Directions for this task :: Show the lines below where "media" occurs.

[Source texts of formatted documents]
Start of Block

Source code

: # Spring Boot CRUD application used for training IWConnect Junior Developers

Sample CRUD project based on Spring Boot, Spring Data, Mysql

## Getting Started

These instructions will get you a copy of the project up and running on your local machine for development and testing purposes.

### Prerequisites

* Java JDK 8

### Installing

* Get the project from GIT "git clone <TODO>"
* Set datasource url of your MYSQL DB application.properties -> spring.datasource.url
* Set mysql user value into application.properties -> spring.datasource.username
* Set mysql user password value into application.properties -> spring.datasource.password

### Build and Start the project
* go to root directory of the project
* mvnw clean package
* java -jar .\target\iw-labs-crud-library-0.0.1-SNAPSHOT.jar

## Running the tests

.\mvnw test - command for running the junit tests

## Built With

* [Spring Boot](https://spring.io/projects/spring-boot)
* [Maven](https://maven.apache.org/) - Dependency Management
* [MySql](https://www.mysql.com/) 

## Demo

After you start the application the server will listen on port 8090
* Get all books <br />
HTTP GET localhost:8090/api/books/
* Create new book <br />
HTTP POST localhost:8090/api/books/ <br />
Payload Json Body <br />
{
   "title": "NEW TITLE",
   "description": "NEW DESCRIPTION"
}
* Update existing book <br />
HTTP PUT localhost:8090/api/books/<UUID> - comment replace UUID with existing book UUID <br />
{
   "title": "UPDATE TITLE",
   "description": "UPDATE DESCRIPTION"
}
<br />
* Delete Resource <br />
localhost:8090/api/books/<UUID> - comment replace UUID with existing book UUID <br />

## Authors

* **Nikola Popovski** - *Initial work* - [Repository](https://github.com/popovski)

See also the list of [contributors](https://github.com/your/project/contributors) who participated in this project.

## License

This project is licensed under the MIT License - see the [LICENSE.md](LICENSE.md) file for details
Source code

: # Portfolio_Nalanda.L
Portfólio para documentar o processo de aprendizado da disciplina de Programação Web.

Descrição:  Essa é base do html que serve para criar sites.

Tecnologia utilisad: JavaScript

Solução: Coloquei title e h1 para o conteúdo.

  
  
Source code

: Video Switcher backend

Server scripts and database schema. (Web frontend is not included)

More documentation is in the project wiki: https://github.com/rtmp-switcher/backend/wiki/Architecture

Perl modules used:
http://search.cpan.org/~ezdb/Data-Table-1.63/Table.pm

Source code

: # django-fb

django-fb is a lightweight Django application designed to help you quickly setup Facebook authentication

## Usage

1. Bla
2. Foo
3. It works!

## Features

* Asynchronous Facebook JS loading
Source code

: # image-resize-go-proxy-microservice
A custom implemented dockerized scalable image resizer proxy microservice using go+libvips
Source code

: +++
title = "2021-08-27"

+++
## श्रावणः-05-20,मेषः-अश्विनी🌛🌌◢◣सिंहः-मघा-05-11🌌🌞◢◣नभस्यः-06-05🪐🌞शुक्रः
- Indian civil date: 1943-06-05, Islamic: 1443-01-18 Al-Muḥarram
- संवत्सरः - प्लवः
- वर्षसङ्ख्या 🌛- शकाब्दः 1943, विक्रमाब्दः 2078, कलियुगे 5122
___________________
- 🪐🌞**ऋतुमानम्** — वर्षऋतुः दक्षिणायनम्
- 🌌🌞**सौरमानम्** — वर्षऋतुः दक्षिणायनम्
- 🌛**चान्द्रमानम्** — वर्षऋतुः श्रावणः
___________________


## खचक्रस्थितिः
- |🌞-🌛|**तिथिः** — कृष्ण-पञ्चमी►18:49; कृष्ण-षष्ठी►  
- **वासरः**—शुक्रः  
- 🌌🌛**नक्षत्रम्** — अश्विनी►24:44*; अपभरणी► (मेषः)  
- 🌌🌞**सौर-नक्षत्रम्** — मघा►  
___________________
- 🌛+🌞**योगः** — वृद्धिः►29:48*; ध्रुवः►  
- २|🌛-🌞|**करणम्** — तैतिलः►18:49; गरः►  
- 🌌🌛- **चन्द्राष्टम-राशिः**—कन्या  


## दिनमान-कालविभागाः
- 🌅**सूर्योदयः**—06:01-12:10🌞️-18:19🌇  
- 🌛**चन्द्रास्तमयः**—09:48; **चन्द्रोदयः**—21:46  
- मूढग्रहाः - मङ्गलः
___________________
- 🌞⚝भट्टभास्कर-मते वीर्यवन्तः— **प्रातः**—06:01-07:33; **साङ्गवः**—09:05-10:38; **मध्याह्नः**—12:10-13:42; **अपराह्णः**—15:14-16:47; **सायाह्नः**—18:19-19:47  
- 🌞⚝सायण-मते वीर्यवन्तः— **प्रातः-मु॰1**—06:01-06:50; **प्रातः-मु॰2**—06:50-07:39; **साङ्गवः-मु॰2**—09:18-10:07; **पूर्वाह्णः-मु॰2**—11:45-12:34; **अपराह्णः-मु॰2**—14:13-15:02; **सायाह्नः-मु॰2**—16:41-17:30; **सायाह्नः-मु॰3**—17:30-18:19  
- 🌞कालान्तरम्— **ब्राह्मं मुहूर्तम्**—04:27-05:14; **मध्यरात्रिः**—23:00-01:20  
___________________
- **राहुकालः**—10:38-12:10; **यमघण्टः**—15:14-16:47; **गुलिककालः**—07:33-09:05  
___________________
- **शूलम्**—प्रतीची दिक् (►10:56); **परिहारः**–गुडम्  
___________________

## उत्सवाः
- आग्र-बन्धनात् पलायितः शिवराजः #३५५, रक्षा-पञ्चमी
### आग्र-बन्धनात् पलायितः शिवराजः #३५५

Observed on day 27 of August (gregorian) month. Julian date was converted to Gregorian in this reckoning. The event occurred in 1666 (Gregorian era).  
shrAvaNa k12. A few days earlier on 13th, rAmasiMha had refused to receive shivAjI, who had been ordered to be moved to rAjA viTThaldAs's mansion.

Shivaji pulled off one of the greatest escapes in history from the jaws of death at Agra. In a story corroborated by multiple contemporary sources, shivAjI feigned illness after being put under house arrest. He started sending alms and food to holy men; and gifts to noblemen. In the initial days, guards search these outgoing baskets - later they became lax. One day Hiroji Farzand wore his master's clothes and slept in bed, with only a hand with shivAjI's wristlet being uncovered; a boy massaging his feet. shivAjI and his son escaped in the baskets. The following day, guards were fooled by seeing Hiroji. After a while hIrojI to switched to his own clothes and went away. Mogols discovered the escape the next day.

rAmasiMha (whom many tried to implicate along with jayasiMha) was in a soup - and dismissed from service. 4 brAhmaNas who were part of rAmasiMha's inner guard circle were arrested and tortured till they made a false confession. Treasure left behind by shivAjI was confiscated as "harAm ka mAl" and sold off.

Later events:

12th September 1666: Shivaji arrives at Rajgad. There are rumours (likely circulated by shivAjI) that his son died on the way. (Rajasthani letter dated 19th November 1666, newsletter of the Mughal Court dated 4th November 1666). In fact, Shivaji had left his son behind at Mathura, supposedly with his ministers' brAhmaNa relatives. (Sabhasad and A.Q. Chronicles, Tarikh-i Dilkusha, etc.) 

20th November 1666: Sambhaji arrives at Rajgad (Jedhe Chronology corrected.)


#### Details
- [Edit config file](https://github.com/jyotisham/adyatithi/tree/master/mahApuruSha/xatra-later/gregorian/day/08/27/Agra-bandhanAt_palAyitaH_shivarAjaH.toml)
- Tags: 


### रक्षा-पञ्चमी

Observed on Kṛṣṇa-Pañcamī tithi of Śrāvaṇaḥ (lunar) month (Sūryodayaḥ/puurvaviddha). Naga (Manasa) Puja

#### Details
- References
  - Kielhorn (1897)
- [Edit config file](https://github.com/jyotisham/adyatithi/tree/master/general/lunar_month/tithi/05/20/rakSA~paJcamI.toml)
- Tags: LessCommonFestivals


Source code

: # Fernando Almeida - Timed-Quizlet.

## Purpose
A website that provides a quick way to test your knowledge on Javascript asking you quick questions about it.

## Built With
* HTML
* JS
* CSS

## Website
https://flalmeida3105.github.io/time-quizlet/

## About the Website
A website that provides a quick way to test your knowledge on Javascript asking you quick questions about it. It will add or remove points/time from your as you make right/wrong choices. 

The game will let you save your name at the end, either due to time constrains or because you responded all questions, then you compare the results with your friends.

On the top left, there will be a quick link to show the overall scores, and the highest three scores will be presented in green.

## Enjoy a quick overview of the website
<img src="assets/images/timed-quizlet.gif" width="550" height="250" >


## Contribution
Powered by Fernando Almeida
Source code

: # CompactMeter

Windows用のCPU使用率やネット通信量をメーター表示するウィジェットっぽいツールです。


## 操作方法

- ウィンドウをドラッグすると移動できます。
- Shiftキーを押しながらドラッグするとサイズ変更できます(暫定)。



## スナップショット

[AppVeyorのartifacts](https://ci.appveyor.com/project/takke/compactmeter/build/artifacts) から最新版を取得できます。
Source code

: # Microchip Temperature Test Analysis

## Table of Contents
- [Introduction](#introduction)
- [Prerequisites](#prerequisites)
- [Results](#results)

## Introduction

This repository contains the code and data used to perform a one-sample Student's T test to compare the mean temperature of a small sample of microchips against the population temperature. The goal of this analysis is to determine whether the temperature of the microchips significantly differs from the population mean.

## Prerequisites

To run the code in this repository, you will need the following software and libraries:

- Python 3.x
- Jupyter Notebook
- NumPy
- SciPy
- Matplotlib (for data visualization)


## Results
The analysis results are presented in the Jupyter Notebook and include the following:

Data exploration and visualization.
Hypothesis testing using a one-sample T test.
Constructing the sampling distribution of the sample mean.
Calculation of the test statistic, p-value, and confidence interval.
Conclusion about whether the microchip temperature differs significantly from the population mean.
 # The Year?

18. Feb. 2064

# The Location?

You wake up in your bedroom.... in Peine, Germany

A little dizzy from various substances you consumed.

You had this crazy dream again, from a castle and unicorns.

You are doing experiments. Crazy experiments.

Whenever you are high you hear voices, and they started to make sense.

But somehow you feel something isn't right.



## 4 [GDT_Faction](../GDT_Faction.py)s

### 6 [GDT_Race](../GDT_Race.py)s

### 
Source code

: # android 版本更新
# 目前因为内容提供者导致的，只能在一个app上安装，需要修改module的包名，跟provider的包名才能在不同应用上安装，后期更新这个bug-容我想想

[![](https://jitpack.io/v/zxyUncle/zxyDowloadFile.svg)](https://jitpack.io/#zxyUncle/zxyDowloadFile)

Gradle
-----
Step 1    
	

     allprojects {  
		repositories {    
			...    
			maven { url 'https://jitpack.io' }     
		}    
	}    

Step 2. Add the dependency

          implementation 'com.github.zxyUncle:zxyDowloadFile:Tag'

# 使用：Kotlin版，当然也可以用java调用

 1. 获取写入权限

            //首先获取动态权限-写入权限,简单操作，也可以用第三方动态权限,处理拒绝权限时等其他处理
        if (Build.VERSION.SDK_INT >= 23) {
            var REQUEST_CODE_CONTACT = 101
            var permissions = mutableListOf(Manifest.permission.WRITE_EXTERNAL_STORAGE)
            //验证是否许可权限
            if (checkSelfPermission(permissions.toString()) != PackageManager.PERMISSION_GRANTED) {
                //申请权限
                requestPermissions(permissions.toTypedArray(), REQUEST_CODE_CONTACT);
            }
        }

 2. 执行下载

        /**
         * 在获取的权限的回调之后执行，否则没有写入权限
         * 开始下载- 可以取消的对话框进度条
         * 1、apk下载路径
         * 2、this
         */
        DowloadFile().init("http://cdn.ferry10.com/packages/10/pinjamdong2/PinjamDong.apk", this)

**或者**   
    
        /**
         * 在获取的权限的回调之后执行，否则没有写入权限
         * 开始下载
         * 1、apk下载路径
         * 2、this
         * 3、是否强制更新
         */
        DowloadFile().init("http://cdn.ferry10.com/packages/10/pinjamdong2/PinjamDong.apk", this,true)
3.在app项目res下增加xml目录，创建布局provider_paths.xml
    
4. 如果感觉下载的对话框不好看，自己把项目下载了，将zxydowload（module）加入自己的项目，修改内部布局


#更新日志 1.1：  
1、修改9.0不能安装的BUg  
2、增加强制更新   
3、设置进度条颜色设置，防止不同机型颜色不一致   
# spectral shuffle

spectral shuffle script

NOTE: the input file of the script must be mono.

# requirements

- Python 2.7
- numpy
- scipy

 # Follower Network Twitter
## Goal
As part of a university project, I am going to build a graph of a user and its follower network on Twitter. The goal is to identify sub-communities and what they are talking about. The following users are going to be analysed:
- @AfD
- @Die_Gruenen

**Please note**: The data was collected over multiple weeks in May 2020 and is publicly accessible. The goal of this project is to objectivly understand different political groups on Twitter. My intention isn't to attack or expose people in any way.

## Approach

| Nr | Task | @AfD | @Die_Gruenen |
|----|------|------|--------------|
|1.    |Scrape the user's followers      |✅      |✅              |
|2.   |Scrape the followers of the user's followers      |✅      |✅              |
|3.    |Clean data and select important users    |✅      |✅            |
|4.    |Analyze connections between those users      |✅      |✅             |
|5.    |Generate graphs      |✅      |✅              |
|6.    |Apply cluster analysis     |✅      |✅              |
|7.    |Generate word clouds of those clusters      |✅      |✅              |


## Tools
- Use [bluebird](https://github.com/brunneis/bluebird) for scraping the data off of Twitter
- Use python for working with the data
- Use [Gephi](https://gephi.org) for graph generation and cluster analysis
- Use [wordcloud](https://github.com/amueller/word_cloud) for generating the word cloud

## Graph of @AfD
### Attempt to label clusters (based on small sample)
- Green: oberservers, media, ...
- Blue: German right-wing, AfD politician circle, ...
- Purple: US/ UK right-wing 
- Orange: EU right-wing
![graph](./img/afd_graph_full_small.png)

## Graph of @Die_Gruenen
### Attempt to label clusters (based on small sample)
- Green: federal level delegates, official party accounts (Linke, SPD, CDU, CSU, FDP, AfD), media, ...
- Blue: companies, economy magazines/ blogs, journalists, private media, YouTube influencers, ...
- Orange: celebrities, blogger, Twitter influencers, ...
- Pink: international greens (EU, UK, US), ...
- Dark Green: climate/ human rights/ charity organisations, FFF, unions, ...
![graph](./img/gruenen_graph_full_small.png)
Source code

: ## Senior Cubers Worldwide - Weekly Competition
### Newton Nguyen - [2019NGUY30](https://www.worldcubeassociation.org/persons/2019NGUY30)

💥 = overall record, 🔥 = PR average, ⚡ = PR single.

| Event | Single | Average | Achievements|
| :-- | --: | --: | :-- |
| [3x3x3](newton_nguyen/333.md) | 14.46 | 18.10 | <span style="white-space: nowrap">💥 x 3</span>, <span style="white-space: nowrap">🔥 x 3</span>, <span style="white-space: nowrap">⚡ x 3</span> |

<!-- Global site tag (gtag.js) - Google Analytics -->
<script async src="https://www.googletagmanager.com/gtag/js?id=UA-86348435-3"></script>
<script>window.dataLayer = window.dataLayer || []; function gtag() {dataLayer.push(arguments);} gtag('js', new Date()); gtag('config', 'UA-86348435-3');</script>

End of Block

Solution for this task ::
- Green: oberservers, media, ...
- Green: federal level delegates, official party accounts (Linke, SPD, CDU, CSU, FDP, AfD), media, ...
- Blue: companies, economy magazines/ blogs, journalists, private media, YouTube influencers, ...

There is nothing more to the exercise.